To install Ruby on OSX complete the 4 steps below.

1. Install Homebrew

ruby -e "$(curl -fsSL https://raw.github.com/Homebrew/homebrew/go/install)"

2. Install rbenv

brew update
brew install rbenv ruby-build rbenv-gem-rehash
echo 'eval "$(rbenv init -)"' >> ~/.bash_profile
source ~/.bash_profile

3. Install Ruby

Note: This usually takes several minutes

rbenv install 2.0.0-p353
rbenv global 2.0.0-p353

OSX Combined

For convenience you can just copy and paste all the lines at once into your terminal

ruby -e "$(curl -fsSL https://raw.github.com/Homebrew/homebrew/go/install)"
brew update
brew install rbenv ruby-build rbenv-gem-rehash
echo 'eval "$(rbenv init -)"' >> ~/.bash_profile
source ~/.bash_profile
rbenv install 2.0.0-p353
rbenv global 2.0.0-p353

Windows

To install a current version of Ruby on windows complete the 2 steps below.

1. Install Ruby

You can download the latest ruby version from RubyInstaller.

Setup

Init

Initializes a new configuration file at the specified path which holds API credentials and other information

$ mode login

Initializing configuration at /Users/josh/.mode.yml
Mode username: besquared
Your can view your access tokens at http://www.modeanalytics.com/accounts/besquared/access_tokens
Access token for besquared: ...
Wrote configuration to /Users/josh/.mode.yml

Working with CSV Data

Analyze

The analyze command performs two useful functions:

  • Ensures that the csv is well formed with no syntax errors
  • Tells you how Mode will recognize data types and format data

For better performance analyze only inspects a sampled subset of file.

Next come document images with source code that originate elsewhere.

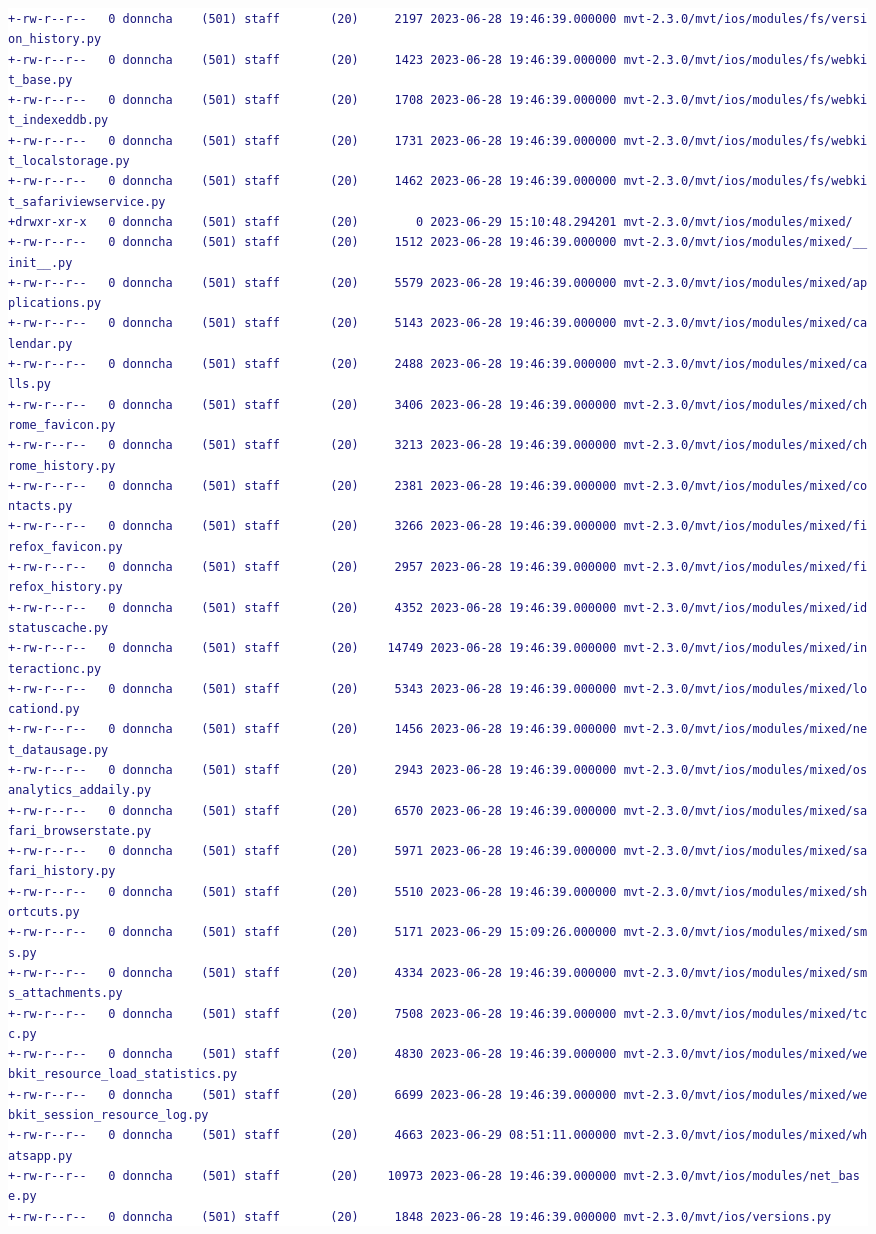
```diff
+-rw-r--r--   0 donncha    (501) staff       (20)     2197 2023-06-28 19:46:39.000000 mvt-2.3.0/mvt/ios/modules/fs/version_history.py
+-rw-r--r--   0 donncha    (501) staff       (20)     1423 2023-06-28 19:46:39.000000 mvt-2.3.0/mvt/ios/modules/fs/webkit_base.py
+-rw-r--r--   0 donncha    (501) staff       (20)     1708 2023-06-28 19:46:39.000000 mvt-2.3.0/mvt/ios/modules/fs/webkit_indexeddb.py
+-rw-r--r--   0 donncha    (501) staff       (20)     1731 2023-06-28 19:46:39.000000 mvt-2.3.0/mvt/ios/modules/fs/webkit_localstorage.py
+-rw-r--r--   0 donncha    (501) staff       (20)     1462 2023-06-28 19:46:39.000000 mvt-2.3.0/mvt/ios/modules/fs/webkit_safariviewservice.py
+drwxr-xr-x   0 donncha    (501) staff       (20)        0 2023-06-29 15:10:48.294201 mvt-2.3.0/mvt/ios/modules/mixed/
+-rw-r--r--   0 donncha    (501) staff       (20)     1512 2023-06-28 19:46:39.000000 mvt-2.3.0/mvt/ios/modules/mixed/__init__.py
+-rw-r--r--   0 donncha    (501) staff       (20)     5579 2023-06-28 19:46:39.000000 mvt-2.3.0/mvt/ios/modules/mixed/applications.py
+-rw-r--r--   0 donncha    (501) staff       (20)     5143 2023-06-28 19:46:39.000000 mvt-2.3.0/mvt/ios/modules/mixed/calendar.py
+-rw-r--r--   0 donncha    (501) staff       (20)     2488 2023-06-28 19:46:39.000000 mvt-2.3.0/mvt/ios/modules/mixed/calls.py
+-rw-r--r--   0 donncha    (501) staff       (20)     3406 2023-06-28 19:46:39.000000 mvt-2.3.0/mvt/ios/modules/mixed/chrome_favicon.py
+-rw-r--r--   0 donncha    (501) staff       (20)     3213 2023-06-28 19:46:39.000000 mvt-2.3.0/mvt/ios/modules/mixed/chrome_history.py
+-rw-r--r--   0 donncha    (501) staff       (20)     2381 2023-06-28 19:46:39.000000 mvt-2.3.0/mvt/ios/modules/mixed/contacts.py
+-rw-r--r--   0 donncha    (501) staff       (20)     3266 2023-06-28 19:46:39.000000 mvt-2.3.0/mvt/ios/modules/mixed/firefox_favicon.py
+-rw-r--r--   0 donncha    (501) staff       (20)     2957 2023-06-28 19:46:39.000000 mvt-2.3.0/mvt/ios/modules/mixed/firefox_history.py
+-rw-r--r--   0 donncha    (501) staff       (20)     4352 2023-06-28 19:46:39.000000 mvt-2.3.0/mvt/ios/modules/mixed/idstatuscache.py
+-rw-r--r--   0 donncha    (501) staff       (20)    14749 2023-06-28 19:46:39.000000 mvt-2.3.0/mvt/ios/modules/mixed/interactionc.py
+-rw-r--r--   0 donncha    (501) staff       (20)     5343 2023-06-28 19:46:39.000000 mvt-2.3.0/mvt/ios/modules/mixed/locationd.py
+-rw-r--r--   0 donncha    (501) staff       (20)     1456 2023-06-28 19:46:39.000000 mvt-2.3.0/mvt/ios/modules/mixed/net_datausage.py
+-rw-r--r--   0 donncha    (501) staff       (20)     2943 2023-06-28 19:46:39.000000 mvt-2.3.0/mvt/ios/modules/mixed/osanalytics_addaily.py
+-rw-r--r--   0 donncha    (501) staff       (20)     6570 2023-06-28 19:46:39.000000 mvt-2.3.0/mvt/ios/modules/mixed/safari_browserstate.py
+-rw-r--r--   0 donncha    (501) staff       (20)     5971 2023-06-28 19:46:39.000000 mvt-2.3.0/mvt/ios/modules/mixed/safari_history.py
+-rw-r--r--   0 donncha    (501) staff       (20)     5510 2023-06-28 19:46:39.000000 mvt-2.3.0/mvt/ios/modules/mixed/shortcuts.py
+-rw-r--r--   0 donncha    (501) staff       (20)     5171 2023-06-29 15:09:26.000000 mvt-2.3.0/mvt/ios/modules/mixed/sms.py
+-rw-r--r--   0 donncha    (501) staff       (20)     4334 2023-06-28 19:46:39.000000 mvt-2.3.0/mvt/ios/modules/mixed/sms_attachments.py
+-rw-r--r--   0 donncha    (501) staff       (20)     7508 2023-06-28 19:46:39.000000 mvt-2.3.0/mvt/ios/modules/mixed/tcc.py
+-rw-r--r--   0 donncha    (501) staff       (20)     4830 2023-06-28 19:46:39.000000 mvt-2.3.0/mvt/ios/modules/mixed/webkit_resource_load_statistics.py
+-rw-r--r--   0 donncha    (501) staff       (20)     6699 2023-06-28 19:46:39.000000 mvt-2.3.0/mvt/ios/modules/mixed/webkit_session_resource_log.py
+-rw-r--r--   0 donncha    (501) staff       (20)     4663 2023-06-29 08:51:11.000000 mvt-2.3.0/mvt/ios/modules/mixed/whatsapp.py
+-rw-r--r--   0 donncha    (501) staff       (20)    10973 2023-06-28 19:46:39.000000 mvt-2.3.0/mvt/ios/modules/net_base.py
+-rw-r--r--   0 donncha    (501) staff       (20)     1848 2023-06-28 19:46:39.000000 mvt-2.3.0/mvt/ios/versions.py
```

You can optionally set the sampling rate by passing the --sample option with a number between 0 and 1.

$ mode analyze bikeshare_small.csv

#  Analyzing bikeshare_small.csv (Sampling 12.70%)...
#  Analyzed 12040 of 99999 rows
+------------+-----+----------+------------+-------------+------------+---------------+-------------+-----------+
| Field      | Key | Type     | String (%) | Integer (%) | Number (%) | Date/Time (%) | Boolean (%) | Empty (%) |
+------------+-----+----------+------------+-------------+------------+---------------+-------------+-----------+
| start_time | No  | datetime |            |             |            |       100.00% |             |           |
| type       | No  | string   |    100.00% |             |            |               |             |           |
+------------+-----+----------+------------+-------------+------------+---------------+-------------+-----------+

Import

More to come!

Package

The package command will analyze your dataset and create a data package based on the field types that are recognized.

The data package can then be imported into the data warehouse.

</code>

Package Format

Mode packages are inspired by and compatible with Open Knowledge Foundation Standards, and specifically:

The most basic Mode data packages contains a normalized csv data file as well as a file describing the data.

  • data.csv
  • datapackage.json

Additionally they may contain a README.md, scripts and other resources.

datapackage.json

The datapackage.json file contains descriptive information of the data available in the package including naming, formatting and schema information.

{
  "name" : "my-dataset",
  "version": 0.0.1,
  "title": "a human friendly title"

  "resources": [
    {
      "name": "data",
      "format": "csv",
      "path": "data.csv",

      "dialect": {
        "delimiter": ",",
        "quoteChar": "\"",
        "doubleQuote": false,
        "lineTerminator": "\r\n",
        "skipInitialSpace": false
      },

      "schema": {
        "fields": [
          {
            "name": "name of field (e.g. column name)",
            "title": "A nicer human readable label or title for the field",
            "type": "A string specifying the type",
            "format": "A string specifying a format",
            "description": "A description for the field"
            ...
          },
        ],

        "primaryKey": ['field1', 'field2', ...]
      }
    }
  ]
}